Intorno agli ulani s’era radunata una piccola folla. Più vicina di tutti a Pierre stava quella popolana butterata, con la bambina in braccio; quando la pattuglia si mosse, la donna si fece avanti.
«Dov’è che ti portano, buon uomo?» esclamò. «Ma la bambina, che ne faccio della bambina se non è di quelli là?» aggiunse.
«Qu’est ce qu’elle veut cette femme?» domandò l’ufficiale.
Pierre era come ubriaco. La vista della bambina che aveva tratto in salvo accentuò più che mai il suo stato d’esaltazione.
«Ce qu’elle dit?» esclamò. «Elle m’apporte ma fille que je viens de sauver des flammes,» affermò.

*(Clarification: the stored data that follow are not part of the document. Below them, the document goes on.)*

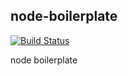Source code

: ## node-boilerplate
[![Build Status](https://travis-ci.com/bytetalk/node-boilerplate.svg?token=bvQtqkP3Lnxp5KiM3q3s&branch=master)](https://travis-ci.com/bytetalk/node-boilerplate)

node boilerplate
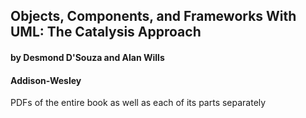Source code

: ## Objects, Components, and Frameworks With UML: The Catalysis Approach

#### by Desmond D'Souza and Alan Wills

#### Addison-Wesley

PDFs of the entire book as well as each of its parts separately 
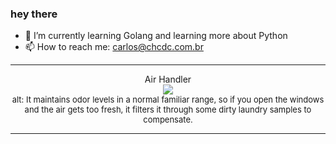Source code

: ### hey there 

- :seedling: I’m currently learning Golang and learning more about Python
- :mailbox: How to reach me: carlos@chcdc.com.br


---


<!-- xkcd -->
<p align="center">Air Handler</br><img src=https://imgs.xkcd.com/comics/air_handler.png></br><font size =2>alt: It maintains odor levels in a normal familiar range, so if you open the windows and the air gets too fresh, it filters it through some dirty laundry samples to compensate.</br></font></p></table></p> 


<!-- xkcd -->
---
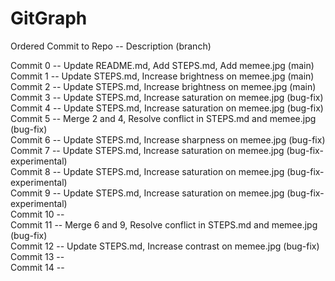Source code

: # GitGraph
Ordered Commit to Repo -- Description (branch) <br>

Commit 0 -- Update README.md, Add STEPS.md, Add memee.jpg (main)<br>
Commit 1 -- Update STEPS.md, Increase brightness on memee.jpg (main)<br>
Commit 2 -- Update STEPS.md, Increase brightness on memee.jpg (main)<br>
Commit 3 -- Update STEPS.md, Increase saturation on memee.jpg (bug-fix)<br>
Commit 4 -- Update STEPS.md, Increase saturation on memee.jpg (bug-fix)<br>
Commit 5 -- Merge 2 and 4, Resolve conflict in STEPS.md and memee.jpg (bug-fix)<br>
Commit 6 -- Update STEPS.md, Increase sharpness on memee.jpg (bug-fix)<br>
Commit 7 -- Update STEPS.md, Increase saturation on memee.jpg (bug-fix-experimental)<br>
Commit 8 -- Update STEPS.md, Increase saturation on memee.jpg (bug-fix-experimental)<br>
Commit 9 -- Update STEPS.md, Increase saturation on memee.jpg (bug-fix-experimental)<br>
Commit 10 -- <br>
Commit 11 -- Merge 6 and 9, Resolve conflict in STEPS.md and memee.jpg (bug-fix)<br>
Commit 12 -- Update STEPS.md, Increase contrast on memee.jpg (bug-fix)<br>
Commit 13 -- <br>
Commit 14 -- <br>
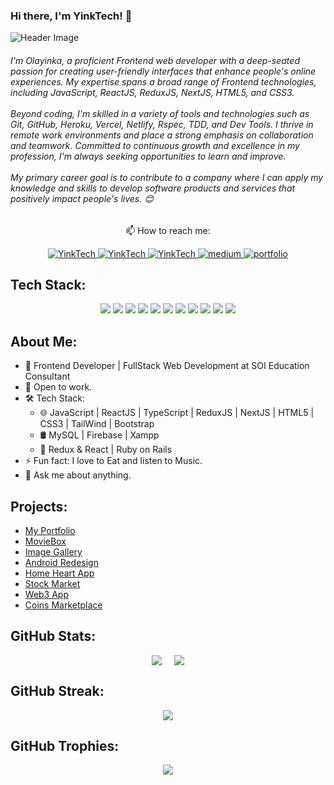 ### Hi there, I'm YinkTech! 👋

![Header Image](https://github.com/YinkTech/YinkTech/assets/65237847/d97be908-3e86-4eee-b160-e5a48faa973f)


<h6 align="left">
I'm Olayinka, a proficient Frontend web developer with a deep-seated passion for creating user-friendly interfaces that enhance people's online experiences. My expertise spans a broad range of Frontend technologies, including JavaScript, ReactJS, ReduxJS, NextJS, HTML5, and CSS3.
<br><br>
Beyond coding, I'm skilled in a variety of tools and technologies such as Git, GitHub, Heroku, Vercel, Netlify, Rspec, TDD, and Dev Tools. I thrive in remote work environments and place a strong emphasis on collaboration and teamwork. Committed to continuous growth and excellence in my profession, I'm always seeking opportunities to learn and improve.
<br><br>
My primary career goal is to contribute to a company where I can apply my knowledge and skills to develop software products and services that positively impact people's lives. 😊
</h6>

<p align="center"> 📫 How to reach me:</p>
<p align="center">
  <a href="https://www.twitter.com/yinkabayeni" target="_blank">
    <img src="https://img.shields.io/badge/Twitter-1DA1F2.svg?&style=for-the-badge&logo=twitter&logoColor=white" alt="YinkTech">
  </a>
  <a href="https://www.linkedin.com/in/yinktech/" target="_blank">
    <img src="https://img.shields.io/badge/LinkedIn-%230077B5.svg?&style=for-the-badge&logo=linkedin&logoColor=white" alt="YinkTech">
  </a>
  <a href="https://www.instagram.com/layinka4dat/" target="_blank">
    <img src="https://img.shields.io/badge/Instagram-E4405F?style=for-the-badge&logo=instagram&logoColor=white" alt="YinkTech"/>
  </a>
  <a href="https://medium.com/@layinka4dat" target="_blank">
    <img src="https://img.shields.io/badge/Medium-12100E?style=for-the-badge&logo=medium&logoColor=white" alt="medium">
  </a>
  <a href="https://yinka-portfolio.vercel.app/" target="_blank">
    <img src="https://img.shields.io/badge/-Portfolio-orange?style=for-the-badge" alt="portfolio">
  </a>
</p>

## Tech Stack:
<p align="center"> 
<img src="https://img.shields.io/badge/React-20232A?style=for-the-badge&logo=react&logoColor=61DAFB">
<img src="https://img.shields.io/badge/HTML-239120?style=for-the-badge&logo=html5&logoColor=white">
<img src="https://img.shields.io/badge/CSS-239120?&style=for-the-badge&logo=css3&logoColor=white">
<img src="https://img.shields.io/badge/JavaScript-F7DF1E?style=for-the-badge&logo=javascript&logoColor=black">
<img src="https://img.shields.io/badge/Ruby-CC342D?style=for-the-badge&logo=ruby&logoColor=white">
<img src="https://img.shields.io/badge/Ruby_on_Rails-CC0000?style=for-the-badge&logo=ruby-on-rails&logoColor=white">
<img src="https://img.shields.io/badge/TypeScript-007ACC?style=for-the-badge&logo=typescript&logoColor=white">
<img src="https://img.shields.io/badge/Bootstrap-563D7C?style=for-the-badge&logo=bootstrap&logoColor=white">
<img src="https://img.shields.io/badge/React_Router-CA4245?style=for-the-badge&logo=react-router&logoColor=white">
<img src="https://img.shields.io/badge/Redux-593D88?style=for-the-badge&logo=redux&logoColor=white">
<img src="https://img.shields.io/badge/Material--UI-0081CB?style=for-the-badge&logo=material-ui&logoColor=white"> 
</p>

## About Me:
- 🔭 Frontend Developer | FullStack Web Development at SOI Education Consultant
- 👯 Open to work.
- 🛠 Tech Stack:
  - 🌐 JavaScript | ReactJS | TypeScript | ReduxJS | NextJS | HTML5 | CSS3 | TailWind | Bootstrap
  - 🛢 MySQL | Firebase | Xampp
  - 🔧 Redux & React | Ruby on Rails
- ⚡ Fun fact: I love to Eat and listen to Music.
- 💬 Ask me about anything.

## Projects:
- [My Portfolio](https://yinka-portfolio.vercel.app/)
- [MovieBox](https://movie-box-azure.vercel.app/)
- [Image Gallery](https://fun-image-gallery.vercel.app/)
- [Android Redesign](https://andriodredesign.vercel.app/)
- [Home Heart App](https://home-heart.netlify.app/)
- [Stock Market](https://yinktech.github.io/Stock-Market)
- [Web3 App](https://yinktech.github.io/web3-project/)
- [Coins Marketplace](https://yinktech.github.io/Coins-Marketplace/)

## GitHub Stats:
<div style="display: flex; justify-content: center; align-items: center;">
  <img src="https://github-readme-stats.vercel.app/api?username=YinkTech&show_icons=true&theme=cobalt" style="margin-right: 20px;">
  <img src="https://github-readme-stats.vercel.app/api/top-langs/?username=YinkTech&layout=compact&theme=cobalt">
</div>

## GitHub Streak:
<p align="center">
  <img src="https://github-readme-streak-stats.herokuapp.com/?user=YinkTech&theme=dark">
</p>

## GitHub Trophies:
<p align="center">
  <img src="https://github-profile-trophy.vercel.app/?username=yinktech">
</p>


<!-- ### Hi there Am YinkTech👋

<img width="1100" height="300px" src="https://github.com/YinkTech/YinkTech/assets/65237847/6cc420a2-6c62-4cfc-9b0c-a19e5b9f81bc">
<p  align="center"> 📫 How to reach me:</p>
<p align="center">
  <a href="https://www.twitter.com/yinktech" target="_blank"><img src="https://img.shields.io/badge/Twitter-1DA1F2.svg?&style=for-the-badge&logo=twitter&logoColor=white" alt="YinkTech"></a>
   <a href="https://www.linkedin.com/in/ayeni-olayinka-726181134/" target="_blank"><img src="https://img.shields.io/badge/LinkedIn-%230077B5.svg?&style=for-the-badge&logo=linkedin&logoColor=white" alt="YinkTech"></a>
  <a href="https://www.instagram.com/layinka4dat/" target="_blank"><img src="https://img.shields.io/badge/Instagram-E4405F?style=for-the-badge&logo=instagram&logoColor=white" alt="YinkTech"/></a>
</p>

## Currently:
<ul>
  <li> 🔭 I’m Frontend Developer  FullStack Web Development at SOI Education Consultant </li>
  <li> 👯 I’m open to work.</li>
  <li> 🛠 Tech Stack </li>
  <li> 🌐 HTML | CSS | JavaScript | TailWind | Bootstrap </li>
  <li> 🛢 MySQL | Firebase | Xampp </li>
  <li> 🔧 Readux & React | Ruby on Rails </li>
  <li> ⚡ Fun fact: I love to Eat and listen to Music.</li>
  <li> 💬 Ask me about anything.</li>
</ul>

Project Have Worked on:
- <a href="https://yinka-portfolio.vercel.app/"> My Portfolio </a>
- <a href="https://home-heart.netlify.app/"> Home Heart App </a>
- <a href="https://yinktech.github.io/Stock-Market"> Stock Market  </a>
- <a href="https://yinktech.github.io/web3-project/"> Web3 App  </a>
- <a href="https://home-heart.netlify.app/"> Home Heart App </a>
- <a href="https://yinktech.github.io/Stock-Market"> Stock Market  </a>
- <a href="https://yinktech.github.io/web3-project/"> Web3 App  </a>
- <a href="https://yinktech.github.io/Coins-Marketplace/"> Coins Marketplace </a>


<p align="center">
  <img src="https://github-readme-stats.vercel.app/api?username=YinkTech&show_icons=true&theme=cobalt">
  <img src="https://github-readme-stats.vercel.app/api/top-langs/?username=YinkTech&layout=compact&theme=cobalt">
</p>

<br>
<p align="center"> 

<img src="https://img.shields.io/badge/Ruby-CC342D?style=for-the-badge&logo=ruby&logoColor=white">
<img src="https://img.shields.io/badge/Ruby_on_Rails-CC0000?style=for-the-badge&logo=ruby-on-rails&logoColor=white">
<img src="https://img.shields.io/badge/JavaScript-F7DF1E?style=for-the-badge&logo=javascript&logoColor=black">
<img src="https://img.shields.io/badge/TypeScript-007ACC?style=for-the-badge&logo=typescript&logoColor=white">
<img src="https://img.shields.io/badge/React-20232A?style=for-the-badge&logo=react&logoColor=61DAFB">
<img src="https://img.shields.io/badge/HTML-239120?style=for-the-badge&logo=html5&logoColor=white">
<img src="https://img.shields.io/badge/CSS-239120?&style=for-the-badge&logo=css3&logoColor=white">
<img src="https://img.shields.io/badge/Bootstrap-563D7C?style=for-the-badge&logo=bootstrap&logoColor=white">
<img src="https://img.shields.io/badge/SQLite-07405E?style=for-the-badge&logo=sqlite&logoColor=white">
<img src="https://img.shields.io/badge/React_Router-CA4245?style=for-the-badge&logo=react-router&logoColor=white">
<img src="https://img.shields.io/badge/Redux-593D88?style=for-the-badge&logo=redux&logoColor=white">
<img src="https://img.shields.io/badge/Material--UI-0081CB?style=for-the-badge&logo=material-ui&logoColor=white"> 

</p>





<p align="center">
  
[![GitHub Streak](https://github-readme-streak-stats.herokuapp.com/?user=YinkTech&theme=dark)](https://git.io/streak-stats)

</p>
<br>

<p align="center">
  
[![trophy](https://github-profile-trophy.vercel.app/?username=yinktech)](https://github.com/ryo-ma/github-profile-trophy)

</p>
-->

«Adieu!» e, non sapendo nemmeno lui come gli fosse sfuggita quell’inutile menzogna, si avviò fra i francesi con passo risoluto e solenne.
La pattuglia francese era una di quelle che, per ordine di Durosnel, erano state inviate per le strade di Mosca allo scopo di metter fine ai saccheggi e, soprattutto, di catturare gli incendiari, a cui risaliva, secondo l’opinione che s’era diffusa proprio quel giorno fra i capi francesi, la colpa degli incendi. Perlustrato un certo numero di strade, la pattuglia fermò altri cinque russi sospetti: un bottegaio, due seminaristi, un contadino e un domestico, oltre ad alcuni saccheggiatori. Ma, di tutti gli individui sospetti il più sospetto era Pierre… Quando li condussero al luogo di pernottamento, in una vasta casa sul bastione Zubovskij, Pierre fu messo in un reparto isolato, sotto severa sorveglianza.